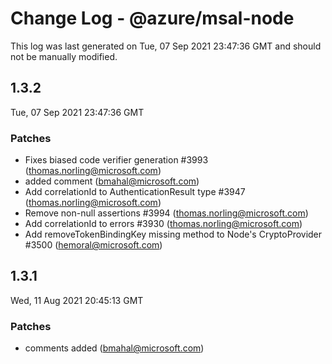 # Change Log - @azure/msal-node

This log was last generated on Tue, 07 Sep 2021 23:47:36 GMT and should not be manually modified.

<!-- Start content -->

## 1.3.2

Tue, 07 Sep 2021 23:47:36 GMT

### Patches

- Fixes biased code verifier generation #3993 (thomas.norling@microsoft.com)
- added  comment (bmahal@microsoft.com)
- Add correlationId to AuthenticationResult type #3947 (thomas.norling@microsoft.com)
- Remove non-null assertions #3994 (thomas.norling@microsoft.com)
- Add correlationId to errors #3930 (thomas.norling@microsoft.com)
- Add removeTokenBindingKey missing method to Node's CryptoProvider #3500 (hemoral@microsoft.com)

## 1.3.1

Wed, 11 Aug 2021 20:45:13 GMT

### Patches

- comments added (bmahal@microsoft.com)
______
» **Instructions for the task**
Before copying, set the pictures aside; then give the records again exactly.

» **Exercise solution**
 # Change Log - @azure/msal-node

This log was last generated on Tue, 07 Sep 2021 23:47:36 GMT and should not be manually modified.

<!-- Start content -->

## 1.3.2

Tue, 07 Sep 2021 23:47:36 GMT

### Patches

- Fixes biased code verifier generation #3993 (thomas.norling@microsoft.com)
- added  comment (bmahal@microsoft.com)
- Add correlationId to AuthenticationResult type #3947 (thomas.norling@microsoft.com)
- Remove non-null assertions #3994 (thomas.norling@microsoft.com)
- Add correlationId to errors #3930 (thomas.norling@microsoft.com)
- Add removeTokenBindingKey missing method to Node's CryptoProvider #3500 (hemoral@microsoft.com)

## 1.3.1

Wed, 11 Aug 2021 20:45:13 GMT

### Patches

- comments added (bmahal@microsoft.com)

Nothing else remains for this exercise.